Leadership & Strategy: Lessons From Alexander The Great by Martino Leandro

Leadership & Strategy: Lessons From Alexander The Great by Martino Leandro

Author:Martino, Leandro [Martino, Leandro]
Language: eng
Format: mobi, epub
Publisher: BookSurge Publishing
Published: 2008-02-13T16:00:00+00:00


Empowering the Team

After selecting the appropriate people for each job, Alexander did what every good leader needs to do. He empowered his people so they could develop their full potential and transform goals into reality. Had Alexander been a micromanager, he could not have continued to advance toward the limits of the unknown, for he would have been too busy dealing with the affairs of the nations he had already conquered. He needed to delegate in order to let his empire grow, even if the risk seemed big.

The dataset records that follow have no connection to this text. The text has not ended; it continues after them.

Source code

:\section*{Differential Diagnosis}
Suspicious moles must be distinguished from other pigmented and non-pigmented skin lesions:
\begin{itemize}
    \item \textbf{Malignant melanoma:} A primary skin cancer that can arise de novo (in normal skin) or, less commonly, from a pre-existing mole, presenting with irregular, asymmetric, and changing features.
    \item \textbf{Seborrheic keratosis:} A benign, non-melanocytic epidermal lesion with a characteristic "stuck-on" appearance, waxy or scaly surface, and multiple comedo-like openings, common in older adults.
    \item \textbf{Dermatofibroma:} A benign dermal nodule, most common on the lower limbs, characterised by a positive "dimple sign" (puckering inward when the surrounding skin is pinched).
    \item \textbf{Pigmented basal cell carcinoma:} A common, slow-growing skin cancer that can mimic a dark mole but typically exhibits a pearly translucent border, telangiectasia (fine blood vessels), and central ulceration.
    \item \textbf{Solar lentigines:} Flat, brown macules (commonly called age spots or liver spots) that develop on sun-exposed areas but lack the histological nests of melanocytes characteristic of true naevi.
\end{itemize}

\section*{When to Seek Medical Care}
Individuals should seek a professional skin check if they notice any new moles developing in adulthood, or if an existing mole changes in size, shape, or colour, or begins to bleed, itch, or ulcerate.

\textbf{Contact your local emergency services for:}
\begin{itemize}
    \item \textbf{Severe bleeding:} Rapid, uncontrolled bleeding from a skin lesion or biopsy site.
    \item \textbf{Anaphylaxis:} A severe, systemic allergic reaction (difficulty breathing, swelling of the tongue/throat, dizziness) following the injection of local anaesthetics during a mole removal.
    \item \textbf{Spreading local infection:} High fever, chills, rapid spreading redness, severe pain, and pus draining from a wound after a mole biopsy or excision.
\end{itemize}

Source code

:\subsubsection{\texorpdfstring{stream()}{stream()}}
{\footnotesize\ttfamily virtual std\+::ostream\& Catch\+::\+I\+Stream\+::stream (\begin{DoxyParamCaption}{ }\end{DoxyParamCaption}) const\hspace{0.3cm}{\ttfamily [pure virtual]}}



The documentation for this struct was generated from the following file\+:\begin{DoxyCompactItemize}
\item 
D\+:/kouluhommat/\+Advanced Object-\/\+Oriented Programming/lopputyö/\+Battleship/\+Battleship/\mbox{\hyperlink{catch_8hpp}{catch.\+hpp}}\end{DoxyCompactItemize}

Only God can be everywhere, and even though some people compared Alexander with a deity, he needed to delegate power to loyal first-class soldiers to manage the various affairs of his vast and ever-growing empire.

“Don’t tell people how to do things,” said George S. Patton, “tell them what to do and let them surprise you with their results.”5 Alexander empowered his people to govern annexed territories as well as to lead units of the Macedonian army. Generally, he would tell his commanders what they needed to achieve rather than how to do it, and he would only get involved if the situation turned worrisome. Though he knew his commanders could eventually make mistakes, the king encouraged judicious risk-taking.

Frequently, Alexander assigned important parts of his army to different outstanding leaders who served as his generals and sent them to separate routes or to distant nations with specific objectives. Those operations included, but were not limited to, pacifying revolts, negotiating with locals, annexing new territories, inspecting terrains, performing strategic maneuvers, diverting enemies’ attention, and providing support and preemptive defense to the advances of the main force. Among some others, Nearchus, Ptolemy, the son of Lagus, Craterus, and Hephaestion headed these kinds of missions. While these commanders’ expeditions were not unbeatable like Alexander’s were, they were, for the most part, very successful and vital for the Macedonian king’s plans.